### Exercise instructions
Two lines in the listing below mark the span: one contains "Tag: [[P.A.O]] [[Classi]] [[Ereditarietà]]" and one contains "ogni classe base". Reproduce both of them and everything between, exactly.

Start of Block

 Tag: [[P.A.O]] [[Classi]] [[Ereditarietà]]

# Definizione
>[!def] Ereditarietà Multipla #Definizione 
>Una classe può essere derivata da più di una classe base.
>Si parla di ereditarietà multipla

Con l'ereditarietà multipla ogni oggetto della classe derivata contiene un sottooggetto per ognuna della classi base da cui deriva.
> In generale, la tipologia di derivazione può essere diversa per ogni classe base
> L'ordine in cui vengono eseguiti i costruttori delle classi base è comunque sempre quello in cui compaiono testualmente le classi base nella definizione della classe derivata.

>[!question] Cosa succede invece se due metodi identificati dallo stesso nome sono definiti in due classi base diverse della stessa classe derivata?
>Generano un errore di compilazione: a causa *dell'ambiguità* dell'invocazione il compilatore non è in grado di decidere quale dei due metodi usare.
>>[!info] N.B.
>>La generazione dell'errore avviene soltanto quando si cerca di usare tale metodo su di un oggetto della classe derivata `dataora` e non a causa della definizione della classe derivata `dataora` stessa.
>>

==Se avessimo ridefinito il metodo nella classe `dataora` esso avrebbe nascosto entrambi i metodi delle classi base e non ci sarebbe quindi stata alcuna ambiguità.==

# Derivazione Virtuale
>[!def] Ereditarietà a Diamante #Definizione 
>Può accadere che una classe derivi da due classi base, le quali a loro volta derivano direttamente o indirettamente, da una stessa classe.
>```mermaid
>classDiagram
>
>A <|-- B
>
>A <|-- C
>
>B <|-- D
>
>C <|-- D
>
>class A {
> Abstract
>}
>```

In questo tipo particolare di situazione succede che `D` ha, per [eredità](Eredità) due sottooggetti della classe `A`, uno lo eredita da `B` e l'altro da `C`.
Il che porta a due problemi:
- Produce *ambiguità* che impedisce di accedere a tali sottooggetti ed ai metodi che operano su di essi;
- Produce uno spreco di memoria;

End of Block
Start of Block

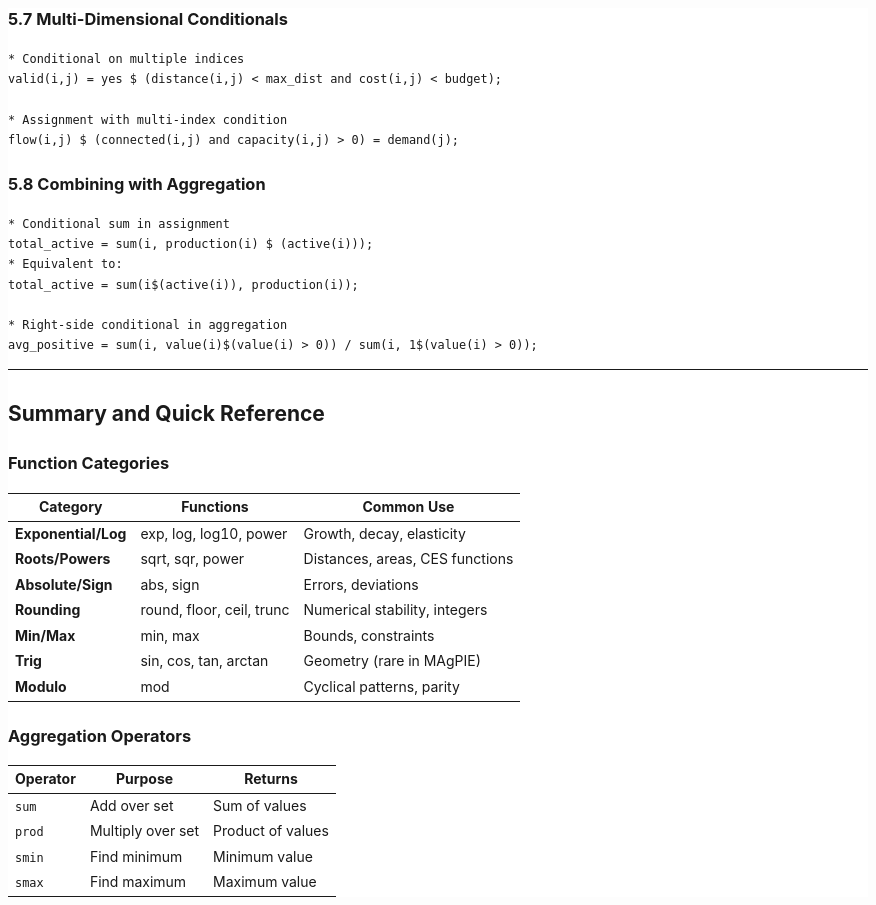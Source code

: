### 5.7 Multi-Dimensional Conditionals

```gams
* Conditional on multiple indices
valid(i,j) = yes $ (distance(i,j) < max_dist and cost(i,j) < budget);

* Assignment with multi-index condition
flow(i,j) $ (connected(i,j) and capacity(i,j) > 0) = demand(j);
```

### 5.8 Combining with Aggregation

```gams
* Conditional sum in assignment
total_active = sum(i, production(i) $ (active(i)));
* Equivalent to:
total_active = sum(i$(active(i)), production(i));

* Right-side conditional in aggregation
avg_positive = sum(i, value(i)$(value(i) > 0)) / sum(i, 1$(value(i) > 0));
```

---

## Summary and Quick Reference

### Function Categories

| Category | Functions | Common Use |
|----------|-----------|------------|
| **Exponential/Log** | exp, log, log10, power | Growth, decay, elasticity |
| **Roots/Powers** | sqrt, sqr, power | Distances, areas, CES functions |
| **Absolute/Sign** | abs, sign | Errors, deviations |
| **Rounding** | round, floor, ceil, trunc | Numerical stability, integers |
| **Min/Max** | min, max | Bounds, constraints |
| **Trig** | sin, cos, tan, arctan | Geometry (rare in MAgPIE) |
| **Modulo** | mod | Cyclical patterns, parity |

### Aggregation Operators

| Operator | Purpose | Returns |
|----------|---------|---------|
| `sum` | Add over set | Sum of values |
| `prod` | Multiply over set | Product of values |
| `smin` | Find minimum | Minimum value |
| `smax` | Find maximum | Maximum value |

End of Block

### Result for this exercise
 Tag: [[P.A.O]] [[Classi]] [[Ereditarietà]]

# Definizione
>[!def] Ereditarietà Multipla #Definizione 
>Una classe può essere derivata da più di una classe base.
>Si parla di ereditarietà multipla

Con l'ereditarietà multipla ogni oggetto della classe derivata contiene un sottooggetto per ognuna della classi base da cui deriva.
> In generale, la tipologia di derivazione può essere diversa per ogni classe base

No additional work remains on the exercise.